Provided material START

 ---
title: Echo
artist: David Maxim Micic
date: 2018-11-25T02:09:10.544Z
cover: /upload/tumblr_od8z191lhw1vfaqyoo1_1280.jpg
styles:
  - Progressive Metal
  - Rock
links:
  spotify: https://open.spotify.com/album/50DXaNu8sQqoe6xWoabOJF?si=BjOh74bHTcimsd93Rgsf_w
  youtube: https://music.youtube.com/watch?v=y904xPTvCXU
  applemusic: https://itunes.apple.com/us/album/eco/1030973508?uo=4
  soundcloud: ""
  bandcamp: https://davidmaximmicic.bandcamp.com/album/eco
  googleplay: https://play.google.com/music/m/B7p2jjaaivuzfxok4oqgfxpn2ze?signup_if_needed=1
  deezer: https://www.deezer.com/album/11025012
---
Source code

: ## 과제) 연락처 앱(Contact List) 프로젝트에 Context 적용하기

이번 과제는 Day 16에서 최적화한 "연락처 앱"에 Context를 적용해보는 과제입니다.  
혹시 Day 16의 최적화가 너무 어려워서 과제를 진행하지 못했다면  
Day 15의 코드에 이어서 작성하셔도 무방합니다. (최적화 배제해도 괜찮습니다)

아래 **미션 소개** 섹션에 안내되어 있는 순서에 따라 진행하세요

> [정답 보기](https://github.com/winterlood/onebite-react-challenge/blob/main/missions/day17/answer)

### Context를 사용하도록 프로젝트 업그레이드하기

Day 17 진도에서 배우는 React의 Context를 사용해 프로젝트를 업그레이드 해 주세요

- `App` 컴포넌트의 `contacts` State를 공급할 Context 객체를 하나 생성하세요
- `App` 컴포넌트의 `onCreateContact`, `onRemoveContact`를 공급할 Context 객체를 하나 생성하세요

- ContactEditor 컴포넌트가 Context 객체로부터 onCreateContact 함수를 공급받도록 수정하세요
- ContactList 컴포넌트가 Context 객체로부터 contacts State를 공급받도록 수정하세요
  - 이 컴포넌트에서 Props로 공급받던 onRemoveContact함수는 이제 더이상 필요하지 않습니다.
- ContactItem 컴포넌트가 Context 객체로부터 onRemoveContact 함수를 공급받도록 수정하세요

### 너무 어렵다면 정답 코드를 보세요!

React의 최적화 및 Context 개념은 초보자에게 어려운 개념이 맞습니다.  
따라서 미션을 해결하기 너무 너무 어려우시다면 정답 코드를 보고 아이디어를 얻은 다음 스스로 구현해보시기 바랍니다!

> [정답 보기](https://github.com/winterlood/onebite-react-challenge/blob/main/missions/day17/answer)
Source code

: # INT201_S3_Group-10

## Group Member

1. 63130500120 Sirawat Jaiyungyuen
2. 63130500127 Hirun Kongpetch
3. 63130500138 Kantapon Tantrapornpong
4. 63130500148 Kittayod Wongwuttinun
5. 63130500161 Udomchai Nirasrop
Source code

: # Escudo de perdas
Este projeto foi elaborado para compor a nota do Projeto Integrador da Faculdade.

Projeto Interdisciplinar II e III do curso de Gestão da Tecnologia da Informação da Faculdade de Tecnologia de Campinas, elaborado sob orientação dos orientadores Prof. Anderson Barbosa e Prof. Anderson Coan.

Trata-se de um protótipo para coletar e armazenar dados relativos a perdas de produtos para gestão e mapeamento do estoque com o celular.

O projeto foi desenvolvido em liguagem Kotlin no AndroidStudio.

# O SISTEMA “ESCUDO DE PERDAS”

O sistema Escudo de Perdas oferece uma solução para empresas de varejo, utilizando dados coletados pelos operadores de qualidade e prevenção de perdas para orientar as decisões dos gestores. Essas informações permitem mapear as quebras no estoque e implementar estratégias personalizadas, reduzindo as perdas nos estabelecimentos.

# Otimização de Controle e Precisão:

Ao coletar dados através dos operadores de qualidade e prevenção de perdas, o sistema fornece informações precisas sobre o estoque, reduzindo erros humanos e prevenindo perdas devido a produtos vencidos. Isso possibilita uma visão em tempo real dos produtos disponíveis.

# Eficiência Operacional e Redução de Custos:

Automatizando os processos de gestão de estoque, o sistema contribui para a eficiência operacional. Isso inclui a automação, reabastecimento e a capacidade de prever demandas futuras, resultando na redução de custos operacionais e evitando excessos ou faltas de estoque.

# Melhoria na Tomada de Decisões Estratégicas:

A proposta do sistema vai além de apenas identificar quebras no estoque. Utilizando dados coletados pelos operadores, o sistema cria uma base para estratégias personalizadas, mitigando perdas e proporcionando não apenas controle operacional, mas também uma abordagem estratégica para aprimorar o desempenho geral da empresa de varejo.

Provided material END

■ Work instructions: Write out every entry again so that each line matches the original exactly.

■ Exercise response:
 ---
title: Echo
artist: David Maxim Micic
date: 2018-11-25T02:09:10.544Z
cover: /upload/tumblr_od8z191lhw1vfaqyoo1_1280.jpg
styles:
  - Progressive Metal
  - Rock
links:
  spotify: https://open.spotify.com/album/50DXaNu8sQqoe6xWoabOJF?si=BjOh74bHTcimsd93Rgsf_w
  youtube: https://music.youtube.com/watch?v=y904xPTvCXU
  applemusic: https://itunes.apple.com/us/album/eco/1030973508?uo=4
  soundcloud: ""
  bandcamp: https://davidmaximmicic.bandcamp.com/album/eco
  googleplay: https://play.google.com/music/m/B7p2jjaaivuzfxok4oqgfxpn2ze?signup_if_needed=1
  deezer: https://www.deezer.com/album/11025012
---
Source code

: ## 과제) 연락처 앱(Contact List) 프로젝트에 Context 적용하기

이번 과제는 Day 16에서 최적화한 "연락처 앱"에 Context를 적용해보는 과제입니다.  
혹시 Day 16의 최적화가 너무 어려워서 과제를 진행하지 못했다면  
Day 15의 코드에 이어서 작성하셔도 무방합니다. (최적화 배제해도 괜찮습니다)

아래 **미션 소개** 섹션에 안내되어 있는 순서에 따라 진행하세요

> [정답 보기](https://github.com/winterlood/onebite-react-challenge/blob/main/missions/day17/answer)

### Context를 사용하도록 프로젝트 업그레이드하기

Day 17 진도에서 배우는 React의 Context를 사용해 프로젝트를 업그레이드 해 주세요

- `App` 컴포넌트의 `contacts` State를 공급할 Context 객체를 하나 생성하세요
- `App` 컴포넌트의 `onCreateContact`, `onRemoveContact`를 공급할 Context 객체를 하나 생성하세요

- ContactEditor 컴포넌트가 Context 객체로부터 onCreateContact 함수를 공급받도록 수정하세요
- ContactList 컴포넌트가 Context 객체로부터 contacts State를 공급받도록 수정하세요
  - 이 컴포넌트에서 Props로 공급받던 onRemoveContact함수는 이제 더이상 필요하지 않습니다.
- ContactItem 컴포넌트가 Context 객체로부터 onRemoveContact 함수를 공급받도록 수정하세요

### 너무 어렵다면 정답 코드를 보세요!

React의 최적화 및 Context 개념은 초보자에게 어려운 개념이 맞습니다.  
따라서 미션을 해결하기 너무 너무 어려우시다면 정답 코드를 보고 아이디어를 얻은 다음 스스로 구현해보시기 바랍니다!

> [정답 보기](https://github.com/winterlood/onebite-react-challenge/blob/main/missions/day17/answer)
Source code

: # INT201_S3_Group-10

## Group Member

1. 63130500120 Sirawat Jaiyungyuen
2. 63130500127 Hirun Kongpetch
3. 63130500138 Kantapon Tantrapornpong
4. 63130500148 Kittayod Wongwuttinun
5. 63130500161 Udomchai Nirasrop
Source code

: # Escudo de perdas
Este projeto foi elaborado para compor a nota do Projeto Integrador da Faculdade.

Projeto Interdisciplinar II e III do curso de Gestão da Tecnologia da Informação da Faculdade de Tecnologia de Campinas, elaborado sob orientação dos orientadores Prof. Anderson Barbosa e Prof. Anderson Coan.

Trata-se de um protótipo para coletar e armazenar dados relativos a perdas de produtos para gestão e mapeamento do estoque com o celular.

O projeto foi desenvolvido em liguagem Kotlin no AndroidStudio.

# O SISTEMA “ESCUDO DE PERDAS”

O sistema Escudo de Perdas oferece uma solução para empresas de varejo, utilizando dados coletados pelos operadores de qualidade e prevenção de perdas para orientar as decisões dos gestores. Essas informações permitem mapear as quebras no estoque e implementar estratégias personalizadas, reduzindo as perdas nos estabelecimentos.

# Otimização de Controle e Precisão:

Ao coletar dados através dos operadores de qualidade e prevenção de perdas, o sistema fornece informações precisas sobre o estoque, reduzindo erros humanos e prevenindo perdas devido a produtos vencidos. Isso possibilita uma visão em tempo real dos produtos disponíveis.

# Eficiência Operacional e Redução de Custos:

Automatizando os processos de gestão de estoque, o sistema contribui para a eficiência operacional. Isso inclui a automação, reabastecimento e a capacidade de prever demandas futuras, resultando na redução de custos operacionais e evitando excessos ou faltas de estoque.

# Melhoria na Tomada de Decisões Estratégicas:

A proposta do sistema vai além de apenas identificar quebras no estoque. Utilizando dados coletados pelos operadores, o sistema cria uma base para estratégias personalizadas, mitigando perdas e proporcionando não apenas controle operacional, mas também uma abordagem estratégica para aprimorar o desempenho geral da empresa de varejo.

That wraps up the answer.